** Input data follows **
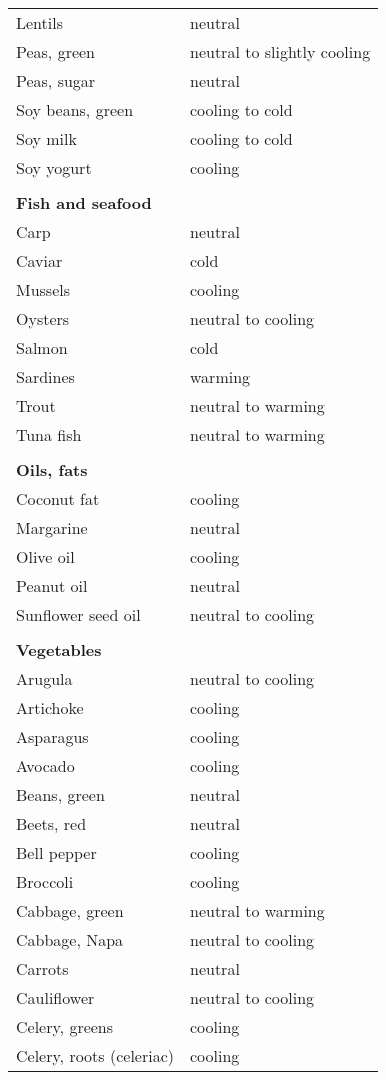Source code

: \documentclass[../main.tex]{subfiles}
\begin{document}
\begin{longtable}{ll}
Lentils & neutral  \\
Peas, green & neutral to slightly cooling \\
Peas, sugar & neutral  \\
Soy beans, green & cooling to cold \\
Soy milk & cooling to cold \\
Soy yogurt & cooling   \\
 \\
\multicolumn{2}{l}{\textbf{Fish and seafood}} \\
Carp & neutral   \\
Caviar & cold \\
Mussels & cooling \\
Oysters & neutral to cooling \\
Salmon & cold \\
Sardines & warming \\
Trout & neutral to warming \\
Tuna fish & neutral to warming \\
 \\
\multicolumn{2}{l}{\textbf{Oils, fats}} \\
Coconut fat & cooling \\
Margarine & neutral \\
Olive oil & cooling \\
Peanut oil & neutral \\
Sunflower seed oil & neutral to cooling \\
 \\
\multicolumn{2}{l}{\textbf{Vegetables}} \\
Arugula & neutral to cooling \\
Artichoke & cooling \\
Asparagus & cooling \\
Avocado & cooling \\
Beans, green & neutral \\
Beets, red & neutral \\
Bell pepper & cooling \\
Broccoli & cooling \\
Cabbage, green & neutral to warming \\
Cabbage, Napa & neutral to cooling \\
Carrots & neutral \\
Cauliflower & neutral to cooling \\
Celery, greens & cooling \\
Celery, roots (celeriac) & cooling \\

\end{longtable}
\end{document}
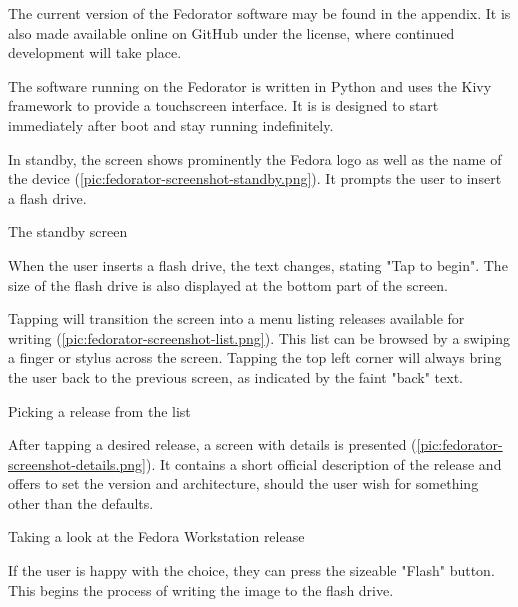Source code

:         The current version of the Fedorator software may be found in the appendix.  It is also made available online on GitHub under the  license\cite{fedorator-github}, where continued development will take place.  
        
        The software running on the Fedorator is written in Python and uses the Kivy framework to provide a touchscreen interface.  It is is designed to start immediately after boot and stay running indefinitely.
        
        In standby, the screen shows prominently the Fedora logo as well as the name of the device (\ref{pic:fedorator-screenshot-standby.png}).  It prompts the user to insert a flash drive.
        
            {The standby screen}
        
        When the user inserts a flash drive, the text changes, stating "Tap to begin".  The size of the flash drive is also displayed at the bottom part of the screen.
        
        Tapping will transition the screen into a menu listing releases available for writing (\ref{pic:fedorator-screenshot-list.png}).  This list can be browsed by a swiping a finger or stylus across the screen.  Tapping the top left corner will always bring the user back to the previous screen, as indicated by the faint "back" text. 
        
            {Picking a release from the list}
        
        After tapping a desired release, a screen with details is presented (\ref{pic:fedorator-screenshot-details.png}).  It contains a short official description of the release and offers to set the version and architecture, should the user wish for something other than the defaults.
        
            {Taking a look at the Fedora Workstation release}
        
        If the user is happy with the choice, they can press the sizeable "Flash" button.  This begins the process of writing the image to the flash drive.
        
        
        
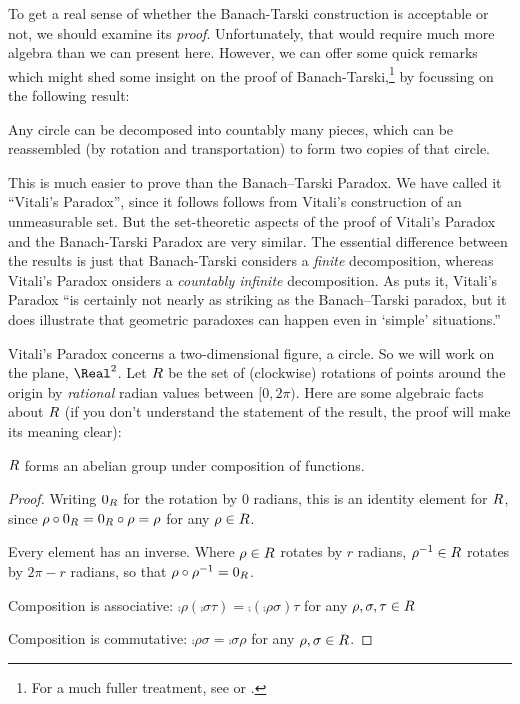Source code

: \documentclass[../../../include/open-logic-section]{subfiles}
\begin{document}

To get a real sense of whether the Banach-Tarski construction is
acceptable or not, we should examine its \emph{proof}. Unfortunately,
that would require much more algebra than we can present here.
However, we can offer some quick remarks which might shed some insight
on the proof of Banach-Tarski,\footnote{For a much fuller treatment,
see \cite{Weston2003} or \cite{Wagon2016}.} by focussing on the
following result:

\begin{thm}
Any circle can be decomposed into countably many pieces, which can be
reassembled (by rotation and transportation) to form two copies of
that circle.
\end{thm}

This is much easier to prove than the Banach--Tarski Paradox. We have
called it ``Vitali's Paradox'', since it follows follows from Vitali's
\citeyear{Vitali1905} construction of an unmeasurable set.  But the
set-theoretic aspects of the proof of Vitali's Paradox and the
Banach-Tarski Paradox are very similar. The essential difference
between the results is just that Banach-Tarski considers a
\emph{finite} decomposition, whereas Vitali's Paradox onsiders a
\emph{countably infinite} decomposition.  As \citet{Weston2003}
puts it, Vitali's Paradox ``is certainly not nearly as striking as the
Banach--Tarski paradox, but it does illustrate that geometric
paradoxes can  happen even in `simple' situations.'' 

Vitali's Paradox concerns a two-dimensional figure, a circle. So we
will work on the plane, $\Real^2$. Let $R$ be the set of
(clockwise) rotations of points around the origin by \emph{rational}
radian values between $[0,2\pi)$. Here are some algebraic facts about
$R$ (if you don't understand the statement of the
result, the proof will make its meaning clear):

\begin{lem}
$R$ forms an abelian {group} under composition of functions.
\end{lem}

\begin{proof}
Writing $0_{R}$ for the rotation by $0$ radians, this is
an identity element for $R$, since
$\rho \circ 0_{R} = 0_{R} \circ \rho =
\rho$ for any $\rho \in R$.

Every element has an inverse. Where $\rho \in R$ rotates
by $r$ radians, $\rho^{-1} \in R$ rotates by $2\pi - r$
radians, so that $\rho \circ \rho^{-1} = 0_R$.

Composition is associative: $\comp{\rho}{(\comp{\sigma}{\tau})} =
\comp{(\comp{\rho}{\sigma})}{\tau}$ for any $\rho, \sigma, \tau \in
R$

Composition is commutative: $\comp{\rho}{\sigma} =
\comp{\sigma}{\rho}$ for any $\rho, \sigma \in R$.
\end{proof}
\end{document}
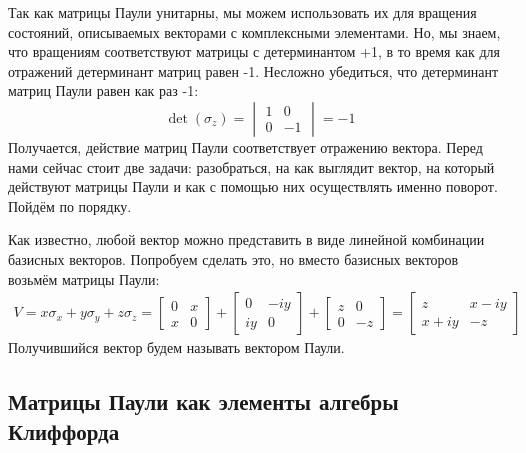 Так как матрицы Паули унитарны, мы можем использовать их для вращения состояний, описываемых векторами с комплексными элементами. Но, мы знаем, что вращениям соответствуют матрицы с детерминантом +1, в то время как для отражений детерминант матриц равен -1. Несложно убедиться, что детерминант матриц Паули равен как раз -1:
\[
\det(\sigma_z) = \begin{vmatrix} 1 & 0 \\ 0 & -1 \end{vmatrix} = -1 
\]
Получается, действие матриц Паули соответствует отражению вектора. Перед нами сейчас стоит две задачи: разобраться, на как выглядит вектор, на который действуют матрицы Паули и как с помощью них осуществлять именно поворот. Пойдём по порядку.

Как известно, любой вектор можно представить в виде линейной комбинации базисных векторов. Попробуем сделать это, но вместо базисных векторов возьмём матрицы Паули:
\begin{align*}
V = x\sigma_x + y\sigma_y + z\sigma_z = \begin{bmatrix} 0 & x \\ x & 0 \end{bmatrix} + \begin{bmatrix} 0 & -iy \\ iy & 0 \end{bmatrix} + \begin{bmatrix} z & 0 \\ 0 & -z \end{bmatrix} = \begin{bmatrix} z & x-iy \\ x+iy & -z \end{bmatrix}
\end{align*}
Получившийся вектор будем называть вектором Паули.
\subsection{Матрицы Паули как элементы алгебры Клиффорда}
** End of Input data **
» **Exercise objective**:
Given the data above, transcribe exactly the lines from the one containing "Vitali's Paradox concerns" down to the one containing "statement of the", and no others.

» **Exercise result**:
Vitali's Paradox concerns a two-dimensional figure, a circle. So we
will work on the plane, $\Real^2$. Let $R$ be the set of
(clockwise) rotations of points around the origin by \emph{rational}
radian values between $[0,2\pi)$. Here are some algebraic facts about
$R$ (if you don't understand the statement of the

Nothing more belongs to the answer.